◆ **Activity**:
Using the data below, return every line that holds the word "your".

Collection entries

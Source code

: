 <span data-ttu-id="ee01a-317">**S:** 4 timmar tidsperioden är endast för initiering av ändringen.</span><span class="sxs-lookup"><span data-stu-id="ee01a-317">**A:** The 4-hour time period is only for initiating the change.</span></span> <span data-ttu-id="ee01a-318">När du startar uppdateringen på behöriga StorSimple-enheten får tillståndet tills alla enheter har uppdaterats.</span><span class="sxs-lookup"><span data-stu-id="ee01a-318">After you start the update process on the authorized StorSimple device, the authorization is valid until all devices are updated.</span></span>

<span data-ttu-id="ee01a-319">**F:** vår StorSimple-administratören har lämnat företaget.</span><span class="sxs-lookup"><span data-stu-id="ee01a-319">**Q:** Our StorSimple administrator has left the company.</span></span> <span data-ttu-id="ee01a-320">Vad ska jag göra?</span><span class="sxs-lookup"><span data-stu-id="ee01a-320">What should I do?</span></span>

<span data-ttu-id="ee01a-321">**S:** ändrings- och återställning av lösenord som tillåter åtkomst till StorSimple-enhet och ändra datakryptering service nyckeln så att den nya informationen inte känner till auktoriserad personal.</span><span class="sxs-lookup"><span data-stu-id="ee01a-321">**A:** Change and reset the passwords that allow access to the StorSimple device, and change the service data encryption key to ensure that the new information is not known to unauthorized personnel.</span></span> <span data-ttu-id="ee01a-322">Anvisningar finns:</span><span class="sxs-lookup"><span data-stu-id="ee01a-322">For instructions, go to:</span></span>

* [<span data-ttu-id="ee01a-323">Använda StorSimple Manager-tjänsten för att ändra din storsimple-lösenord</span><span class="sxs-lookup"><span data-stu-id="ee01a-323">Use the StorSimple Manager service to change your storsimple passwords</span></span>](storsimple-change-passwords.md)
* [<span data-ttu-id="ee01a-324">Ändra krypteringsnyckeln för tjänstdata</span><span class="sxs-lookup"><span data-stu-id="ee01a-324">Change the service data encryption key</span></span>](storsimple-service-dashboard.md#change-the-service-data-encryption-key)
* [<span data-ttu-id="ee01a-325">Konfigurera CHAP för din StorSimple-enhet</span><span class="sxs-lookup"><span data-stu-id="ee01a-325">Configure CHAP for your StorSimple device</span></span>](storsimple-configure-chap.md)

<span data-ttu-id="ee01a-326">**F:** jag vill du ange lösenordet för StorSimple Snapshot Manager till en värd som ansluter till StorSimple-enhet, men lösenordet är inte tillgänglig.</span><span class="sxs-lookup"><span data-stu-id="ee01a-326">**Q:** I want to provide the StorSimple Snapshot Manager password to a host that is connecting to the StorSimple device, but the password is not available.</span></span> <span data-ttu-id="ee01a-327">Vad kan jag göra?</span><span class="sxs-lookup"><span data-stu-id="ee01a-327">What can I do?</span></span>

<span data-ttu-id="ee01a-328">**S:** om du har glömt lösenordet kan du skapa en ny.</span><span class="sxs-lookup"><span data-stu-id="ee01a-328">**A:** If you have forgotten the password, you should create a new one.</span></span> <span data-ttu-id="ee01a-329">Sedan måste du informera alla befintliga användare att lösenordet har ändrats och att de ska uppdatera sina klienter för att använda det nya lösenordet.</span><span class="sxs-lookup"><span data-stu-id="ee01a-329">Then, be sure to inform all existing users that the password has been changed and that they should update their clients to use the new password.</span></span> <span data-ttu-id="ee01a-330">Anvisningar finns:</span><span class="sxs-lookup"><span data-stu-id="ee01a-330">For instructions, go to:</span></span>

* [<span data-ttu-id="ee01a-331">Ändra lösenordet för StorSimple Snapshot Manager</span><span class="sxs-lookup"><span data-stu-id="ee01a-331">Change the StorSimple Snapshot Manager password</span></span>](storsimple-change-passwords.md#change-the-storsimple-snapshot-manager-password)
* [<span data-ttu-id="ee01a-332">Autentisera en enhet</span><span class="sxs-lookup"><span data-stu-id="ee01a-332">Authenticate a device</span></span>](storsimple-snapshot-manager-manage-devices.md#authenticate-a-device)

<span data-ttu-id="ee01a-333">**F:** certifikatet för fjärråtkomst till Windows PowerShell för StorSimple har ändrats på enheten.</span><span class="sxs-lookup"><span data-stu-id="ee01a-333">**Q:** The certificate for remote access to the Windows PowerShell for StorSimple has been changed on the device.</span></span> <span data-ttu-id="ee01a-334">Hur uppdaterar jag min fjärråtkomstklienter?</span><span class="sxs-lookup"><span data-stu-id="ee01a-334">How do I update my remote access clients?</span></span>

◆ **Result below**:
* [<span data-ttu-id="ee01a-323">Använda StorSimple Manager-tjänsten för att ändra din storsimple-lösenord</span><span class="sxs-lookup"><span data-stu-id="ee01a-323">Use the StorSimple Manager service to change your storsimple passwords</span></span>](storsimple-change-passwords.md)
* [<span data-ttu-id="ee01a-325">Konfigurera CHAP för din StorSimple-enhet</span><span class="sxs-lookup"><span data-stu-id="ee01a-325">Configure CHAP for your StorSimple device</span></span>](storsimple-configure-chap.md)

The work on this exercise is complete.